▸ Problem details
Show each line of the records below where the word "Teste" occurs.

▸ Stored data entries
↓

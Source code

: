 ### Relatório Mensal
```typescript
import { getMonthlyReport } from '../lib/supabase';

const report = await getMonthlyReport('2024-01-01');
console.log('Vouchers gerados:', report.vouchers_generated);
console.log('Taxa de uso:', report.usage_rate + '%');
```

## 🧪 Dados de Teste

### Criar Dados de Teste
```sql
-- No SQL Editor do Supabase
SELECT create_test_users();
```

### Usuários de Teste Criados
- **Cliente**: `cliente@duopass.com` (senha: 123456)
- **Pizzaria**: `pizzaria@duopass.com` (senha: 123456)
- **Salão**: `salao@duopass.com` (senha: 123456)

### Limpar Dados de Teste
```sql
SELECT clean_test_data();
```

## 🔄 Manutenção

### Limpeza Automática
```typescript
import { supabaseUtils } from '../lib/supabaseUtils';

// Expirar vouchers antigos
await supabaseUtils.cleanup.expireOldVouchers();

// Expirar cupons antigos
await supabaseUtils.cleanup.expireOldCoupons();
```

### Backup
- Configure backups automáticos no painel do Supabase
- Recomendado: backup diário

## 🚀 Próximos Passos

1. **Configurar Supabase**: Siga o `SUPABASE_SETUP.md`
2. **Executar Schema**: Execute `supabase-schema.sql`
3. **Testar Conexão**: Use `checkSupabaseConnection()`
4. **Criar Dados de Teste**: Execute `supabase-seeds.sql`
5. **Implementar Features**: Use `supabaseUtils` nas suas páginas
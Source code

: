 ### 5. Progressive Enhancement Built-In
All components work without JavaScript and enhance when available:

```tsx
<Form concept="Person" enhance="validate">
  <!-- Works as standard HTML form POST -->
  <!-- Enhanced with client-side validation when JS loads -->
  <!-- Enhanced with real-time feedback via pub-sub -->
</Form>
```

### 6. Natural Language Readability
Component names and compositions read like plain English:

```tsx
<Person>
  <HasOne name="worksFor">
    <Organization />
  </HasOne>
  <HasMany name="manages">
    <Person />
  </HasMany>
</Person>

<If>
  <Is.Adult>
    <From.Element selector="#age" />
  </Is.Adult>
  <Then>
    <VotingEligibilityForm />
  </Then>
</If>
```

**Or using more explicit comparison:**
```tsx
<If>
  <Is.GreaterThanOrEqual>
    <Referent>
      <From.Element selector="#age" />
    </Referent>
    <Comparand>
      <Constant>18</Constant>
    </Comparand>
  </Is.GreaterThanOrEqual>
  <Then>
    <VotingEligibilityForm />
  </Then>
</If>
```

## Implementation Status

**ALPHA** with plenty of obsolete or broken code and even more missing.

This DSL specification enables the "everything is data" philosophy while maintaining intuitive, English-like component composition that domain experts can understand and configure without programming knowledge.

↑

▸ Response below
## 🧪 Dados de Teste
### Criar Dados de Teste
### Usuários de Teste Criados
### Limpar Dados de Teste
4. **Criar Dados de Teste**: Execute `supabase-seeds.sql`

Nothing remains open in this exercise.